È sempre Jeff Brooks. Con 12 anni in più rispetto alla stagione del triplete, ma con lo stesso sorriso che mette tutti di buonumore. Il giocatore Usa, con status italiano grazie al matrimonio, svela: «La società mi ha chiesto semplicemente di essere me stesso. Li ringrazio perché è un onore essere stato nominato capitano. Mio figlio me lo ripete sempre “Papà, sei il capitano” e io voglio mettere a disposizione le esperienze maturate in 14 anni vissuti in Europa, quasi tutti in Italia».

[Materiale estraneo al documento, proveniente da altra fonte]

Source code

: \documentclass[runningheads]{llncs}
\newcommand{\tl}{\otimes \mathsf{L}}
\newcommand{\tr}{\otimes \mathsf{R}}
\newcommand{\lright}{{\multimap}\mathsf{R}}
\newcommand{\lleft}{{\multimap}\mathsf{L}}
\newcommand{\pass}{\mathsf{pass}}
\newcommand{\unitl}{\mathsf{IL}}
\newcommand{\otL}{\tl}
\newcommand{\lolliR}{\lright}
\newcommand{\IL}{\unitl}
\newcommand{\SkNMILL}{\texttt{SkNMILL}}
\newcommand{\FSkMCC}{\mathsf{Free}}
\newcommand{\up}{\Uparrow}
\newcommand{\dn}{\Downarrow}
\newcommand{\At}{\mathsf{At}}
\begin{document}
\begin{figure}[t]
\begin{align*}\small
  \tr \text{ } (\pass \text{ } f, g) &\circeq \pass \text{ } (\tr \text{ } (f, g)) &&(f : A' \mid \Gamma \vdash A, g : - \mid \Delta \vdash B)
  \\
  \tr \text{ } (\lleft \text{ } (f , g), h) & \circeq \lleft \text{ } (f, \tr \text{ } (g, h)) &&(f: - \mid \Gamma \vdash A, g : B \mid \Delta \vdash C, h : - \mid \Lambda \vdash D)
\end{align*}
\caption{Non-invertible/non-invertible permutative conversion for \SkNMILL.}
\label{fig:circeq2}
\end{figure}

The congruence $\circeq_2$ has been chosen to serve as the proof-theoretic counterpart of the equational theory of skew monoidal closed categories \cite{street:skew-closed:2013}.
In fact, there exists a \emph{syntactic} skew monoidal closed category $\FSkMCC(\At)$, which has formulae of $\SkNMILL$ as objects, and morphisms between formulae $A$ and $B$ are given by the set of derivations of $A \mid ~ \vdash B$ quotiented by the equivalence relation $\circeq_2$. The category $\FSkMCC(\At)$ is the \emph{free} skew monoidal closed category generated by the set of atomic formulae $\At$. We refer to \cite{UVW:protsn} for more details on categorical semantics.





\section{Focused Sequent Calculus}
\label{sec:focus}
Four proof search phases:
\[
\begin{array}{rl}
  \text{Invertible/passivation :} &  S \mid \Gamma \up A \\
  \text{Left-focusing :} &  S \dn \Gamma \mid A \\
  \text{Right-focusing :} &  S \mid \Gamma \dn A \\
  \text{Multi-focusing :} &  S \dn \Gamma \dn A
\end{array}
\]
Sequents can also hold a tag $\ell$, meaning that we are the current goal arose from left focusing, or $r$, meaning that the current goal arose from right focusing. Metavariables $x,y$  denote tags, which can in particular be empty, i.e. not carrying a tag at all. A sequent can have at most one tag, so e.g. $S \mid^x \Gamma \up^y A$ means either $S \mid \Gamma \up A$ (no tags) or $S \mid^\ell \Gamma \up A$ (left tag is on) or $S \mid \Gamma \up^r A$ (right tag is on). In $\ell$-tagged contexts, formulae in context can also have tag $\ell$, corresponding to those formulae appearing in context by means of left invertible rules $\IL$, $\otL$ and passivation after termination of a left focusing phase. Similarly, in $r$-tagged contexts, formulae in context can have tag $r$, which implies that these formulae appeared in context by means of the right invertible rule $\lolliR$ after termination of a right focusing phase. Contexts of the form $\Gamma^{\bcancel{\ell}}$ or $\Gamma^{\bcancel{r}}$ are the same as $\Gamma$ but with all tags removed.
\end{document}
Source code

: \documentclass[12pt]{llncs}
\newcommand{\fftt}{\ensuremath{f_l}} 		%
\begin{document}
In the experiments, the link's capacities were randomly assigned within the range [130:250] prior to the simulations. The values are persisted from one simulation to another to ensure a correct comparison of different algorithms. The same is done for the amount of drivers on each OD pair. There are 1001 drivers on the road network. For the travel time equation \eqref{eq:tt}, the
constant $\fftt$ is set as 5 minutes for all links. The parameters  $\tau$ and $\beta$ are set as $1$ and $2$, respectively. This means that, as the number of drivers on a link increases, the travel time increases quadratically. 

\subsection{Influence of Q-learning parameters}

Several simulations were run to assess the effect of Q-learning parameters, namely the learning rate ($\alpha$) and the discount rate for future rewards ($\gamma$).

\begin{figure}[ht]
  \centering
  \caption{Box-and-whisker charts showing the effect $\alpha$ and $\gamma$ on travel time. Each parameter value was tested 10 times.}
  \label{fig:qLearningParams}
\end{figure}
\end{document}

Jesi, Cantù, Caserta, Sassari, Saratov (Russia), Málaga (Spagna), Milano, Venezia, Trieste e di nuovo Sassari. Brooks è un vincente, come dimostrato già nel 2009 al torneo dei college Nit con Pennsylvania University. In bacheca ha non solo il tris con la Dinamo, ma anche l’EuroCup con Málaga, la Supercoppa con Cantù e Milano, la Coppa Italia con Milano. Quello che non dicono i titoli è la capacità di Brooks di essere un collante tattico e umano. Del nuovo gruppo parla con entusiasmo: «Lo spirito della Dinamo è lo stesso, sono cambiati i giocatori e gli obiettivi: vogliamo portare la Dinamo a essere di nuovo grande. Il gruppo è fantastico, si è creato un bell’ambiente in poco tempo, ho apprezzato che ci si sta aiutando molto non solo in campo ma anche fuori».
Oggi ultimo allenamento e poi partenza per Vigevano, dove la Dinamo sosterrà la prima amichevole del precampionato e anche l’ultima fuori dall’Isola: si gioca alle 20.30 contro la formazione locale, neopromossa in A2.
Nazionale
Gioca invece stasera l’Italia a Tuzla contro la Bosnia Erzegovina (ore 20) per la qualificazione al Mondiale 2027.